Monday, Aug. 26, 1957
Old Pros, New Works
German-born Composer Paul Hindemith, 61, and French-born Composer Darius Milhaud, 65, both of whom have lived and taught in the U.S. for long stretches, are furiously prolific writers of serious music. Between them, so far, they have published more than 500 works. Last week, on opposite sides of the Atlantic, the two tireless pros conducted their latest compositions.
Musical Chronicle. Hindemith's was the more ambitious work--a five-act opera entitled The Harmony of the World, premiered in Munich at the city's Opera Festival. It was his first opera since Mathis der Maler (1938). The libretto, put together by Composer Hindemith himself, dealt with a familiar theme: the sensitive thinker who lives and dies a lonely, misunderstood man in an unquiet age. The hero: Astronomer Johann Kepler (1571-1630). The age: the eve and early stages of the 30 Years' War. The rambling musical chronicle, covering two decades and skipping about among five cities, opened with predictions of doom surrounding the great comet of 1607. It moved on to alternating glimpses of military conquest and its dark human underside, e.g., Germany's famed General Wallenstein (hero of the 30 Years' War) at the start of his tumultuous career, Scientist Kepler's superstitious mother shown digging for her dead husband's skull to make a charmed goblet. In contrasting scenes, Hindemith poised Kepler's visions of universal harmony against the madness of a society slipping into war. Kepler dies disillusioned, but in a final and preposterous apotheosis Hindemith has the opera's principle characters reappear in space as figures representing the planets, accompanied by others carrying the signs of the zodiac and representing the Milky Way.
Librettist Hindemith's book might be confused and at times even silly, but Composer Hindemith's contribution was another matter. From the start, when flutes and oboes whistled high and remote as a reminder of the opera's celestial theme, the score was richly varied, full of impressively moving themes stitched together with great formal skill. As for the audience, more than anything else they seemed to feel awe for the flailing, Buddha-faced little man on the podium, ablaze with musical ideas.

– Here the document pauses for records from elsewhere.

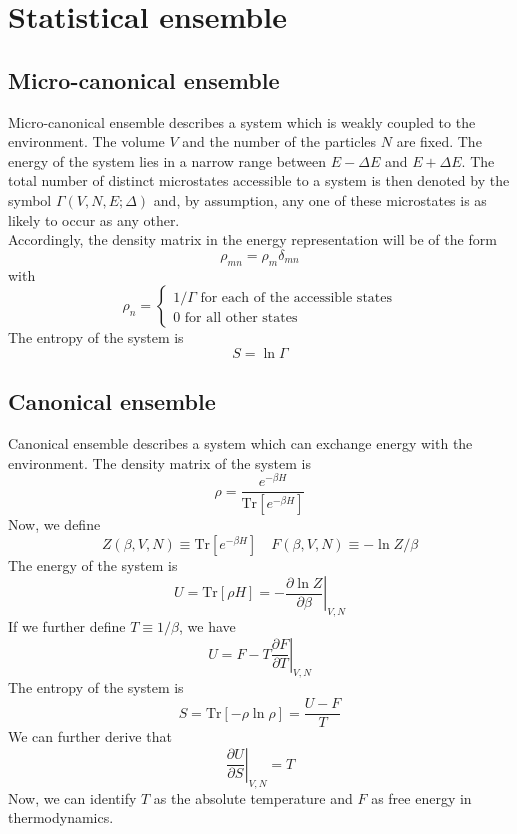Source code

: \documentclass[cyan]{elegantnote}
\begin{document}
\section{Statistical ensemble}
\subsection{Micro-canonical ensemble}
Micro-canonical ensemble describes a system which is weakly coupled to the environment. The volume $V$ and the number of the particles $N$ are fixed. The energy of the system lies in a narrow range between $E-\Delta E$ and $E + \Delta E$. The total number of distinct microstates accessible to a system is then denoted by the symbol $\Gamma(V,N,E;\Delta)$ and, by assumption, any one of these microstates is as likely to occur as any other. 
\\
Accordingly, the density matrix in the energy representation will be of the form
\[\rho_{mn} = \rho_m \delta_{mn}\]
with
\[\rho_n = \begin{cases} 1/\Gamma \mbox{ for each of the accessible states} \\ 0 \mbox{ for all other states} \end{cases}\]
The entropy of the system is
\[S = \ln \Gamma\]

\subsection{Canonical ensemble}
Canonical ensemble describes a system which can exchange energy with the environment. The density matrix of the system is
\[\rho = \frac{e^{-\beta H}}{\mathrm{Tr}[e^{-\beta H}]}\]
Now, we define
\[Z(\beta,V,N) \equiv \mathrm{Tr}[e^{-\beta H}] \quad F(\beta,V,N) \equiv -\ln Z/\beta\]
The energy of the system is
\[U = \mathrm{Tr}[\rho H] = -\left. \frac{\partial \ln Z}{\partial \beta} \right|_{V,N}\]
If we further define $T \equiv 1/\beta$, we have
\[U = F - T \left. \frac{\partial F}{\partial T} \right|_{V,N}\]
The entropy of the system is
\[S = \mathrm{Tr}[-\rho\ln\rho] = \frac{U-F}{T}\]
We can further derive that
\[\left. \frac{\partial U}{\partial S}\right|_{V,N} = T\]
Now, we can identify $T$ as the absolute temperature and $F$ as free energy in thermodynamics.
\end{document}
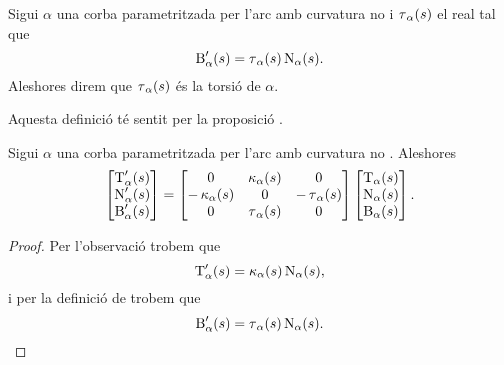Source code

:\documentclass[../../Main.tex]{subfiles}
\begin{document}
	\begin{definition}[Torsió]
		\label{def:torsió}
		Sigui \(\alpha\) una corba parametritzada per l'arc amb curvatura no \nulla{} i \(\operatorname{\tau}_{\alpha}(s)\) el real tal que
		\[\operatorname{B}'_{\alpha}(s)=\operatorname{\tau}_{\alpha}(s)\operatorname{N}_{\alpha}(s).\]
		Aleshores direm que \(\operatorname{\tau}_{\alpha}(s)\) és la torsió de \(\alpha\).
		
		Aquesta definició té sentit per la proposició .
	\end{definition}
	\begin{theorem}
		\label{thm:fórmules de Frenet per corbes parametritzades per l'arc}
		Sigui \(\alpha\) una corba parametritzada per l'arc amb curvatura no \nulla{}. Aleshores
		\[\begin{bmatrix}
			\operatorname{T}'_{\alpha}(s) \\
			\operatorname{N}'_{\alpha}(s) \\
			\operatorname{B}'_{\alpha}(s)
		\end{bmatrix}=
		\begin{bmatrix}
			0 & \operatorname{\kappa}_{\alpha}(s) & 0 \\
			-\operatorname{\kappa}_{\alpha}(s) & 0 & -\operatorname{\tau}_{\alpha}(s) \\
			0 & \operatorname{\tau}_{\alpha}(s) & 0
		\end{bmatrix}
		\begin{bmatrix}
			\operatorname{T}_{\alpha}(s) \\
			\operatorname{N}_{\alpha}(s) \\
			\operatorname{B}_{\alpha}(s)
		\end{bmatrix}.\]
		\begin{proof}
			Per l'observació  trobem que
			\begin{equation}
				\label{thm:fórmules de Frenet:eq1}
				\operatorname{T}_{\alpha}'(s)=\operatorname{\kappa}_{\alpha}(s)\operatorname{N}_{\alpha}(s),
			\end{equation}
			i per la definició de  trobem que
			\begin{equation}
				\label{thm:fórmules de Frenet:eq2}
				\operatorname{B}'_{\alpha}(s)=\operatorname{\tau}_{\alpha}(s)\operatorname{N}_{\alpha}(s).
			\end{equation}
			

\end{proof}
\end{theorem}
\end{document}
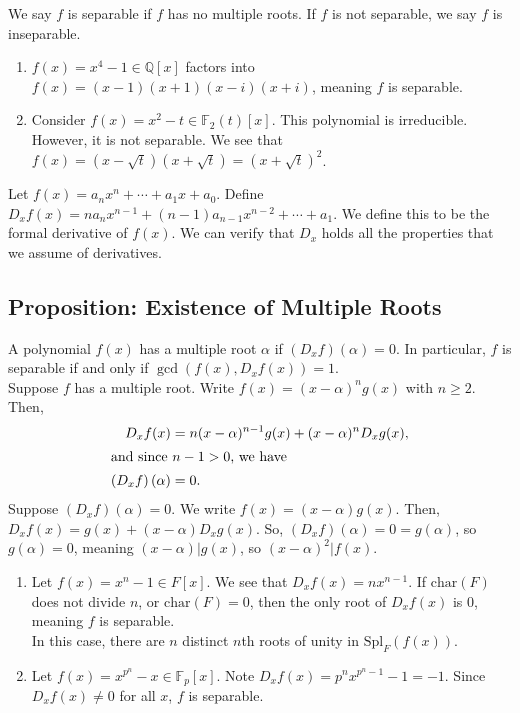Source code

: \documentclass[10pt]{extarticle}
\newcommand{\Q}{\mathbb{Q}}
\begin{document}
  We say $f$ is separable if $f$ has no multiple roots. If $f$ is not separable, we say $f$ is inseparable.
  \begin{enumerate}[(1)]
    \item $f(x) = x^4 - 1\in \Q[x]$ factors into $f(x) = (x-1)(x+1)(x-i)(x+i)$, meaning $f$ is separable.
    \item Consider $f(x) = x^2 - t\in \mathbb{F}_2(t)[x]$. This polynomial is irreducible. However, it is not separable. We see that $f(x) = (x-\sqrt{t})(x+\sqrt{t}) = (x+\sqrt{t})^{2}$.
  \end{enumerate}
  Let $f(x) = a_nx^n + \cdots + a_1x + a_0$. Define $D_xf(x) = na_nx^{n-1}+(n-1)a_{n-1}x^{n-2} + \cdots + a_1$. We define this to be the formal derivative of $f(x)$. We can verify that $D_x$ holds all the properties that we assume of derivatives.
  \subsection{Proposition: Existence of Multiple Roots}%
  A polynomial $f(x)$ has a multiple root $\alpha$ if $(D_xf)(\alpha) = 0$. In particular, $f$ is separable if and only if $\gcd(f(x),D_xf(x)) = 1$.\\

  Suppose $f$ has a multiple root. Write $f(x) = (x-\alpha)^{n}g(x)$ with $n\geq 2$. Then,
  \begin{align*}
    D_xf(x) &= n(x-\alpha)^{n-1}g(x) + (x-\alpha)^{n}D_xg(x),\\
    \intertext{and since $n-1 > 0$, we have}
    \left(D_xf\right)(\alpha) &= 0.
  \end{align*}
  Suppose $\left(D_xf\right)(\alpha) = 0$. We write $f(x) = (x-\alpha)g(x)$. Then, $D_xf(x) = g(x) + (x-\alpha)D_xg(x)$. So, $\left(D_xf\right)(\alpha) = 0 = g(\alpha)$, so $g(\alpha) = 0$, meaning $(x-\alpha)|g(x)$, so $(x-\alpha)^2|f(x)$.
  \begin{enumerate}[(1)]
    \item Let $f(x) = x^n-1\in F[x]$. We see that $D_xf(x) = nx^{n-1}$. If $\text{char}(F)$ does not divide $n$, or $\text{char}(F) = 0$, then the only root of $D_xf(x)$ is $0$, meaning $f$ is separable.\\

      In this case, there are $n$ distinct $n$th roots of unity in $\text{Spl}_F(f(x))$.
    \item Let $f(x) = x^{p^n}-x \in \mathbb{F}_{p}[x]$. Note $D_xf(x) = p^{n}x^{p^n-1}-1 = -1$. Since $D_xf(x)\neq 0$ for all $x$, $f$ is separable.
  \end{enumerate}
\end{document}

Fugal Serenade. Milhaud's new work, given at the Aspen (Colo.) Music Festival and entitled Aspen Serenade, was written as "a little contribution which I am happy to make" to the festival's "magnificent virtuosi." Milhaud, often confined to a wheelchair with arthritis, leaned on two walking sticks as he made his way to a chair on the orange-colored podium. He conducted seated, his leonine head nodding to the music's arresting rhythms. The five movements proved to be characteristically light in spirit, thick in instrumentation, and aglow with bright tonal colors.
Because Milhaud was anxious to give each of nine instrumentalists a challenging score, the work is perhaps the most difficult to play and to follow of any Milhaud has written. In the last movement, Milhaud has a fugue for strings and a fugue for woodwinds going at the same time, with a trumpet chorale keeping them company. The sense of the music was of nine virtuosi playing together in a tight fabric in which each one flirts with supremacy but never truly dominates. The style is reminiscent of his five symphonies for small orchestra (1917-22), but it is vastly more complex, for like Hindemith, Milhaud is still searching. "It is always important," says Composer Milhaud, "to return to a certain period with 40 years of research and maturity."